Mar 21, 2001, 06:38 (22 Talkback[s])
(Other stories by Gary Edwards)

Opinions expressed by contributors to Linux Today's 'Community Column' are not necessarily those of LinuxToday's staff or management.

By Gary Edwards

The phone rings. Your Blackberry buzzes wildly. And your wireless Palm Pilot has gathered so much static from the sudden onslaught of messages that nearby paper clips are orbiting the antennae. It's 3:00 AM. You pick up the phone. On the other end, a distraught and panicked Alan Greenspan breathes hard, begging your advice. The future of the free world awaits the measure of your insightful wisdom.

The questions from Alan are direct and to the point.

A. Is Linux and the GNU/GPL destroying America?
B. Is Linux destroying the NASDAQ tech sector?
C. Did Linux liquify the new economy?
D. Will Linux destroy IT and the unawares Dow Blue Chips, still basking in the afterglow of Linux having liquified the new economy?
E. If the Federal Reserve starts paying people to borrow money, will that be enough to stop Linux?
F. And, if all else fails, will the secretly purchased Clinton pardon of Microsoft, now in the hands of the appeals court, be enough to stop that raging beast, Tux the Impaler?

Inquiring minds want to know. Mr. Economy needs to know! You answer still asleep, "yes, a global economy demands an info grid of universal connectivity and collaborative computation where stable, highly integrated operating systems based on open sourced and openly shared technologies are portable across every device and all platforms. Get a clue man, Tux rules!" Exhausted, you drop the phone, clutch tightly your stuffed penguin, and lapse into dreamland.

The urgency of the situation came to mind while reading Linux Today member Gareth Barnard's comments, "Is Linux destroying IT"?

Gareth's question extends to it's natural conclusion the Allchin implication that Linux is un-American and a destroyer of intellectual property. Gareth then goes on to debunk the implications of his own question, concluding that Linux will save IT, and perhaps the economy with it.
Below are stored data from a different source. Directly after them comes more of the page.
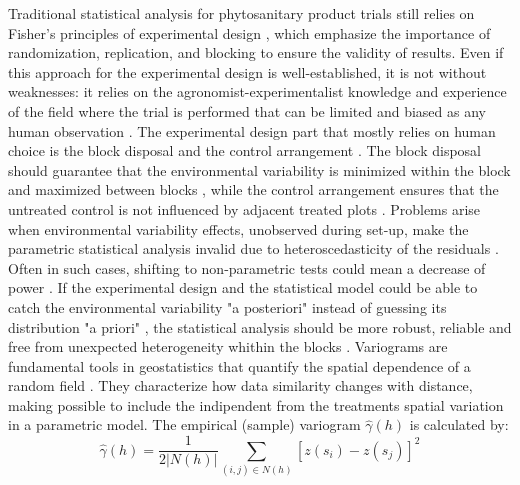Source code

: \documentclass[12pt,a4paper,oneside]{report}
\begin{document}
Traditional statistical analysis for phytosanitary product trials still relies on 
Fisher's principles of experimental design 
\cite{fisherStatisticalMethodsResearch1992,meadStatisticalPrinciplesDesign2012,caslerFundamentalsExperimentalDesign2015},
which emphasize the importance of randomization, replication, and blocking to 
ensure the validity of results. Even if this approach for the experimental design 
is well-established, it is not without weaknesses: it relies on the 
agronomist-experimentalist knowledge and experience of the field where the trial 
is performed that can be limited and biased as any human observation 
\cite{paroliniPursuitScienceAgriculture2015,berryResistedRiseRandomisation2015}. 
The experimental design part 
that mostly relies on human choice is the block disposal and the control 
arrangement \cite{tocherDesignAnalysisBlock1952,williamsOptimalityContrastsBlock2015}. 
The block disposal 
should guarantee that the environmental variability is minimized within the block 
and maximized between blocks \cite{vanesSpatialNatureRandomization1993,brienMultiphaseExperimentsLeast2011}, 
while 
the control arrangement ensures that the untreated control is not influenced by 
adjacent treated plots \cite{piephoWhyRandomizeAgricultural2013}.
Problems arise when environmental variability effects, unobserved during set-up, 
make the parametric statistical analysis invalid due to heteroscedasticity of the 
residuals \cite{schabenbergerStatisticalMethodsSpatial2004,onofriNewMethodAnalysis2010}. 
Often in such cases, 
shifting to non-parametric tests could mean a decrease 
of power \cite{stroupRethinkingAnalysisNonNormal2015,agrestiIntroductionCategoricalData2018}.
If the experimental design and the statistical model could be able to catch 
the environmental variability "a posteriori" instead of guessing its distribution "a priori"
\cite{oliverGeostatisticalApplicationsPrecision2010,websterGeostatisticsEnvironmentalScientists2007}, 
the statistical analysis should be more robust, reliable and free from
unexpected heterogeneity whithin the blocks
\cite{richterGeostatisticalModelsAgricultural2012,lopezEfficiencyIncompleteBlock1995}.
Variograms are fundamental tools in geostatistics that quantify 
the spatial dependence of a random field 
\cite{cressieStatisticsSpatialData2015,goovaertsGeostatisticsNaturalResources1997}. 
They characterize how data similarity 
changes with distance, making possible to include the indipendent from the treatments
spatial variation in a parametric model. 
The empirical (sample) variogram $\hat{\gamma}(h)$ is calculated by:
\[
\hat{\gamma}(h) = \frac{1}{2|N(h)|} \sum_{(i,j) \in N(h)} [z(s_i) - z(s_j)]^2
\]
\end{document}
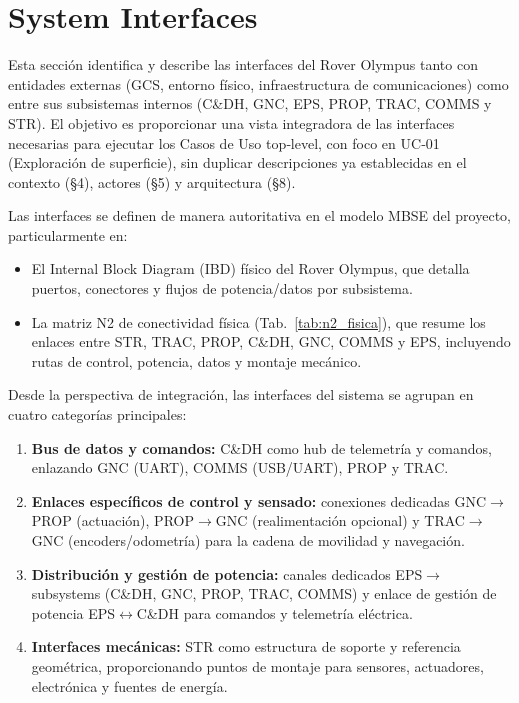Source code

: 
\section{System Interfaces}\label{sec:system_interfaces}

Esta sección identifica y describe las interfaces del Rover Olympus tanto con entidades externas (GCS, entorno físico, infraestructura de comunicaciones) como entre sus subsistemas internos (C\&DH, GNC, EPS, PROP, TRAC, COMMS y STR). El objetivo es proporcionar una vista integradora de las interfaces necesarias para ejecutar los Casos de Uso top‑level, con foco en UC‑01 (Exploración de superficie), sin duplicar descripciones ya establecidas en el contexto (§4), actores (§5) y arquitectura (§8).

Las interfaces se definen de manera autoritativa en el modelo MBSE del proyecto, particularmente en:
\begin{itemize}
    \item El Internal Block Diagram (IBD) físico del Rover Olympus, que detalla puertos, conectores y flujos de potencia/datos por subsistema.
    \item La matriz N2 de conectividad física (Tab.~\ref{tab:n2_fisica}), que resume los enlaces entre STR, TRAC, PROP, C\&DH, GNC, COMMS y EPS, incluyendo rutas de control, potencia, datos y montaje mecánico.
\end{itemize}

Desde la perspectiva de integración, las interfaces del sistema se agrupan en cuatro categorías principales:
\begin{enumerate}
    \item \textbf{Bus de datos y comandos:} C\&DH como hub de telemetría y comandos, enlazando GNC (UART), COMMS (USB/UART), PROP y TRAC.
    \item \textbf{Enlaces específicos de control y sensado:} conexiones dedicadas GNC$\rightarrow$PROP (actuación), PROP$\rightarrow$GNC (realimentación opcional) y TRAC$\rightarrow$GNC (encoders/odometría) para la cadena de movilidad y navegación.
    \item \textbf{Distribución y gestión de potencia:} canales dedicados EPS$\rightarrow$subsystems (C\&DH, GNC, PROP, TRAC, COMMS) y enlace de gestión de potencia EPS$\leftrightarrow$C\&DH para comandos y telemetría eléctrica.
    \item \textbf{Interfaces mecánicas:} STR como estructura de soporte y referencia geométrica, proporcionando puntos de montaje para sensores, actuadores, electrónica y fuentes de energía.
\end{enumerate}

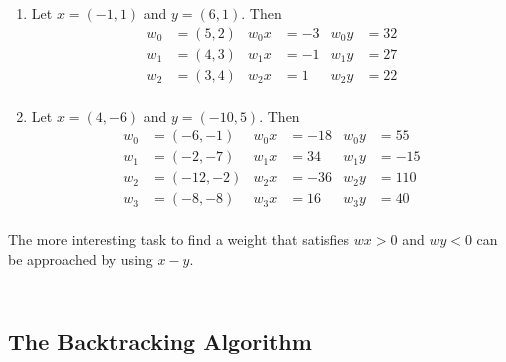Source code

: \begin{examples}
    \hfill
    \begin{enumerate}
        \item Let \( x = (-1, 1) \) and \( y = (6, 1) \). Then
              \[
                  \begin{aligned}
                      w_0 & = (5, 2) & w_0x & = -3 & w_0y & = 32 \\
                      w_1 & = (4, 3) & w_1x & = -1 & w_1y & = 27 \\
                      w_2 & = (3, 4) & w_2x & = 1  & w_2y & = 22 \\
                  \end{aligned}
              \]
        \item Let \( x = (4, -6) \) and \( y = (-10, 5) \). Then
              \[
                  \begin{aligned}
                      w_0 & = (-6, -1)  & w_0x & = -18 & w_0y & = 55  \\
                      w_1 & = (-2, -7)  & w_1x & = 34  & w_1y & = -15 \\
                      w_2 & = (-12, -2) & w_2x & = -36 & w_2y & = 110 \\
                      w_3 & = (-8, -8)  & w_3x & = 16  & w_3y & = 40  \\
                  \end{aligned}
              \]
    \end{enumerate}
\end{examples}
\bigskip

The more interesting task to find a weight that satisfies \( wx > 0 \) and \( wy < 0 \) can be approached by
using \( x - y \).

\begin{algorithm}[Weight]\label{algo:weight}
\end{algorithm}
\inputminted[fontsize=\small, framesep=0.35cm, frame=lines, python3=true]{python}{python/weight.py}
\bigskip


\begin{algorithm}[Perceptron]\label{algo:perceptron}
\end{algorithm}
\inputminted[fontsize=\small, framesep=0.35cm, frame=lines, python3=true]{python}{python/perceptron.py}
\bigskip


\subsection{The Backtracking Algorithm}

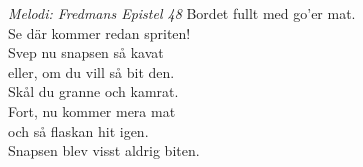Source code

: {\footnotesize\textit{Melodi: Fredmans Epistel 48}}
\vspace{10pt}
Bordet fullt med go'er mat.\\
Se där kommer redan spriten!\\
Svep nu snapsen så kavat\\
eller, om du vill så bit den.\\
Skål du granne och kamrat.\\
Fort, nu kommer mera mat\\
och så flaskan hit igen.\\
Snapsen blev visst aldrig biten.
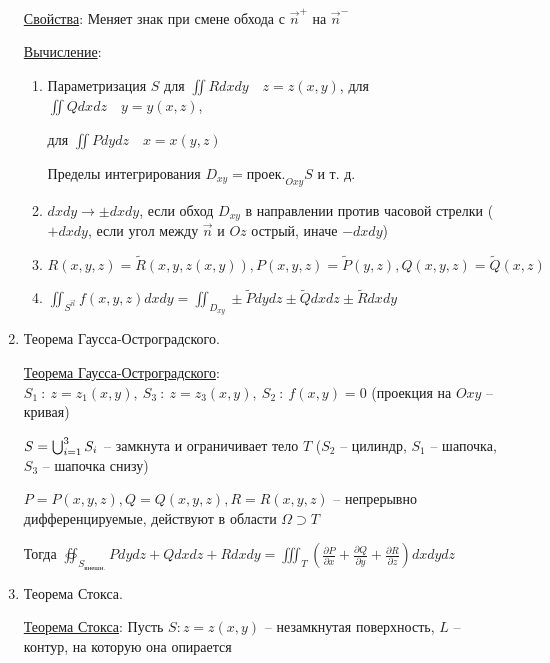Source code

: \documentclass[12pt]{article}
\begin{document}
\begin{enumerate}
        \hyperlink{surfaceintegralofsecondkindproperties}{Свойства}: Меняет знак при смене обхода с $\vec{n}^+$ на $\vec{n}^-$

        \hyperlink{surfaceintegralofsecondkindcalculation}{Вычисление}:

        \begin{enumerate}
            \item Параметризация $S$ \quad для $\iint Rdxdy \quad z = z(x, y)$, для $\iint Qdxdz \quad y = y(x, z)$,

            для $\iint Pdydz \quad x = x(y, z)$

            Пределы интегрирования $D_{xy} = \text{проек.}_{Oxy} S$ и т. д.

            \item $dxdy \to \pm dxdy$, если обход $D_{xy}$ в направлении против часовой стрелки ($+dxdy$, если угол между $\vec{n}$ и $Oz$ острый, иначе $-dxdy$)

            \item $R(x, y, z) = \tilde{R}(x, y, z(x, y)), P(x, y, z) = \tilde{P}(y, z), Q(x, y, z) = \tilde{Q}(x, z)$

            \item $\iint_{S^{\vec{n}}} f(x, y, z) dxdy = \iint_{D_{xy}} \pm \tilde{P}dydz \pm \tilde{Q}dxdz \pm \tilde{R}dxdy$
        \end{enumerate}

        \item Теорема Гаусса-Остроградского.

        \hyperlink{theoremGaussOstrogradskyy}{Теорема Гаусса-Остроградского}:
        $S_1\ : \ z = z_1(x, y),\ S_3\ :\ z = z_3(x, y),\ S_2\ : \ f(x, y) = 0$ (проекция на $Oxy$ -- кривая)

        $S = \bigcup_{i = 1}^3 S_i$ -- замкнута и ограничивает тело $T$ ($S_2$ -- цилиндр, $S_1$ -- шапочка, $S_3$ -- шапочка снизу)

        $P = P(x, y, z), Q = Q(x, y, z), R = R(x, y, z)$ -- непрерывно дифференцируемые, действуют в области $\Omega \supset T$

        Тогда $\oiint_{S_{\text{внешн.}}} Pdydz + Qdxdz + Rdxdy = \iiint_T \left(\frac{\partial P}{\partial x} + \frac{\partial Q}{\partial y} + \frac{\partial R}{\partial z}\right) dxdydz$


        \item Теорема Стокса.

        \hyperlink{theoremStokes}{Теорема Стокса}: Пусть $S : z = z(x, y)$ -- незамкнутая поверхность, $L$ -- контур, на которую она опирается


\end{enumerate}
\end{document}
The unexpected downturn of the economy has everyone pointing fingers. M$ has the view that competitive under pricing is both un American and destructive. They don't like the "services as software" crowd where competitors, who collaboratively build openly shared freeware, then use it as the basis for delivering fee based services. M$ prefers the "software as a service" approach, where the platform provider can extract a vig from all participants. Salon Magazine politicizes the downturn, blaming old economy campaign contributions to Bush for the collapse of the new "highly productive" economy. And The Economist finds the downturn explanation as a high tech ponzi scheme having run out of suckers.

As American as M$ Pie:
Since the 4th of July is yet a ways away, I had assumed that the timing of the Allchin tearful lament had little to do with an unexpected wave of patriotism sweeping through Redmond on the eve of their appeals hearing. More likely the comments had to do with the more than likely threat that the leaders of the free world might follow the lead of Communist China and trot down the open source path with the dreaded Tux The Impaler leading the way.

But Gareth points something else out. The patriotic pain and anguish of Mr. Allchin was unwittingly unleashed at a time when all of Silicon Valley seemed to be coming clean with the investing public concerning the economic realities of the day. Now, there's something that can bring us all to our knees in despair!
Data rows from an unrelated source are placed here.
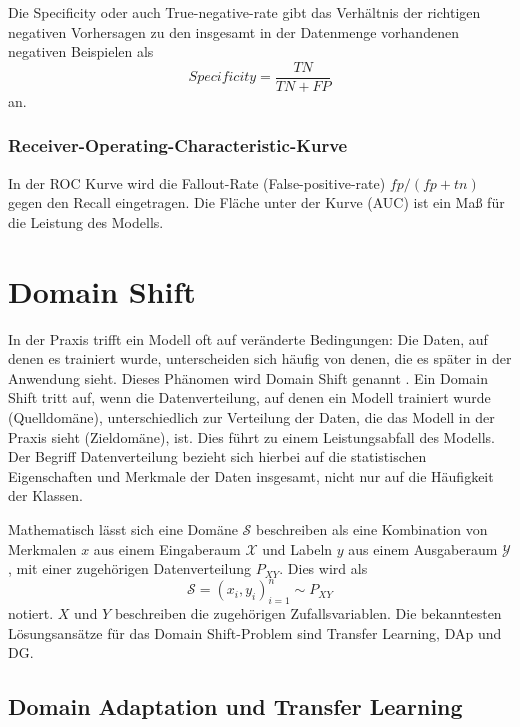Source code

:Die Specificity oder auch True-negative-rate gibt das Verhältnis der richtigen negativen Vorhersagen zu den insgesamt in der Datenmenge vorhandenen negativen Beispielen als
\begin{equation}
\label{eq:specificity}
Specificity = \frac{TN}{TN+FP}
\end{equation}
an.

\subsubsection*{Receiver-Operating-Characteristic-Kurve}

In der \gls{ROC} Kurve wird die Fallout-Rate (False-positive-rate) $fp/(fp+tn)$ gegen den Recall eingetragen. Die Fläche unter der Kurve (\gls{AUC}) ist ein Maß für die Leistung des Modells. \cite{burkov_machine_2019}

\section{Domain Shift}\label{sec:shift}

In der Praxis trifft ein Modell oft auf veränderte Bedingungen: Die Daten, auf denen es trainiert wurde, unterscheiden sich häufig von denen, die es später in der Anwendung sieht. Dieses Phänomen wird Domain Shift genannt \cite{dissanayake_domain_2021}. Ein Domain Shift tritt auf, wenn die Datenverteilung, auf denen ein Modell trainiert wurde (Quelldomäne), unterschiedlich zur Verteilung der Daten, die das Modell in der Praxis sieht (Zieldomäne), ist. Dies führt zu einem Leistungsabfall des Modells. Der Begriff Datenverteilung bezieht sich hierbei auf die statistischen Eigenschaften und Merkmale der Daten insgesamt, nicht nur auf die Häufigkeit der Klassen. \cite{wang_generalizing_2023}

Mathematisch lässt sich eine Domäne $\mathcal{S}$ beschreiben als eine Kombination von Merkmalen $x$ aus einem Eingaberaum $\mathcal{X}$ und Labeln $y$ aus einem Ausgaberaum $\mathcal{Y}$, mit einer zugehörigen Datenverteilung $P_{XY}$. Dies wird als 
\begin{equation}
\mathcal{S} = {(x_i,y_i)^n_{i=1}} \sim P_{XY}
\end{equation}
notiert. $X$ und $Y$ beschreiben die zugehörigen Zufallsvariablen. Die bekanntesten Lösungsansätze für das Domain Shift-Problem sind Transfer Learning, \gls{DAp} und \gls{DG}. \cite{wang_generalizing_2023}

\subsection{Domain Adaptation und Transfer Learning}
So I wonder with Gareth, what does Linux have to do with the current downturn? Is Tux the Saviour of Silicon Valley, or the dreaded destroyer Mr. Allchin and company fear?

This morning I wasted a few precious minutes on a witless piece of garbage put out by Salon. The article asked and answered the question in its title, "Who needs the new economy? Bush's bias toward industrial dinosaurs is strangling America's high-tech-driven growth."
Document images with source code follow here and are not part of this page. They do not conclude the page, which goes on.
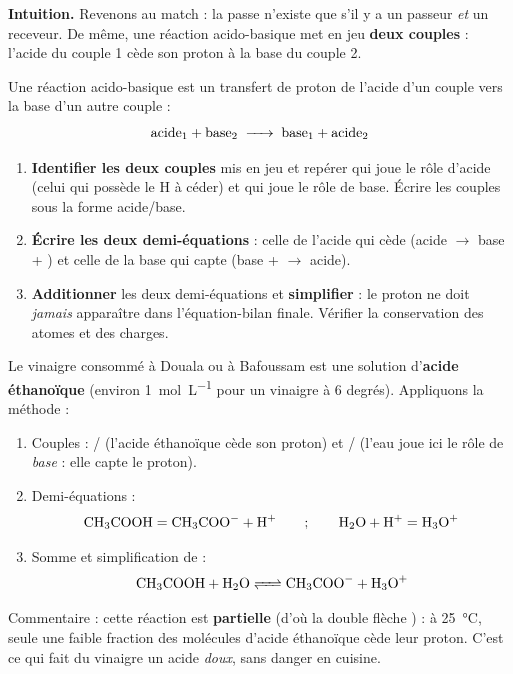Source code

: \documentclass[11pt]{article}
\newcommand{\cle}[1]{{\popxbold\color{popdark}#1}}
\begin{document}
\textbf{Intuition.} Revenons au match : la passe n'existe que s'il y a un passeur \emph{et} un receveur. De même, une réaction acido-basique met en jeu \textbf{deux couples} : l'acide du couple 1 cède son proton à la base du couple 2.

\begin{definition}
Une \cle{réaction acido-basique} est un transfert de proton  de l'acide d'un couple vers la base d'un autre couple :
\[ \text{acide}_1 + \text{base}_2 \;\ce{->}\; \text{base}_1 + \text{acide}_2 \]
\end{definition}

\begin{methode}
\begin{enumerate}
\item \textbf{Identifier les deux couples} mis en jeu et repérer qui joue le rôle d'acide (celui qui possède le H à céder) et qui joue le rôle de base. Écrire les couples sous la forme acide/base.
\item \textbf{Écrire les deux demi-équations} : celle de l'acide qui cède  (acide $\to$ base + ) et celle de la base qui capte  (base +  $\to$ acide).
\item \textbf{Additionner} les deux demi-équations et \textbf{simplifier} : le proton  ne doit \emph{jamais} apparaître dans l'équation-bilan finale. Vérifier la conservation des atomes et des charges.
\end{enumerate}
\end{methode}

\begin{exemplebox}
Le vinaigre consommé à Douala ou à Bafoussam est une solution d'\textbf{acide éthanoïque}  (environ \SI{1}{mol.L^{-1}} pour un vinaigre à 6 degrés). Appliquons la méthode :
\begin{enumerate}
\item Couples : / (l'acide éthanoïque cède son proton) et / (l'eau joue ici le rôle de \emph{base} : elle capte le proton).
\item Demi-équations :
\[ \ce{CH3COOH} = \ce{CH3COO-} + \ce{H+} \qquad ; \qquad \ce{H2O} + \ce{H+} = \ce{H3O+} \]
\item Somme et simplification de  :
\[ \ce{CH3COOH + H2O <=> CH3COO- + H3O+} \]
\end{enumerate}
Commentaire : cette réaction est \textbf{partielle} (d'où la double flèche \ce{<=>}) : à \SI{25}{\celsius}, seule une faible fraction des molécules d'acide éthanoïque cède leur proton. C'est ce qui fait du vinaigre un acide \emph{doux}, sans danger en cuisine.
\end{exemplebox}
\end{document}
The Salon claim is that the progressive, "high productivity", new economy entities of Hollywood and Silicon Valley poured their money and efforts into support for Algore. Big Oil, Big Tobacco, and Big Drugs spent billions of their illegal and immoral profits supporting Dubya. The thinking at Salon (ok, I'm being kind) goes like this; now that Dubya is President, Government largesse is flowing into military armaments and every rusting old economy corporate project that can be dusted off. So, with this impeccable logic, the Salonista's claim that crooked campaign financing is why the stock market tanked and world recession looms. The downturn is Presidential payback to mucho bucko Bush supporters whose companies couldn't otherwise compete against the highly productive new economy types!

I'm still waiting to hear what Clinton actually did to pay back his new economy supporters. Eight years where they could more fully express their "high productivity" aspirations and claim that in the new economy, profits are not necessary?

The other economic analysis I caught this morning was published in The Economist, "That falling feeling ....With one profit warning after another, the technology giants are falling to earth. Most blame a short-term downturn, but the truth is more worrying: some of their earlier growth was illusory."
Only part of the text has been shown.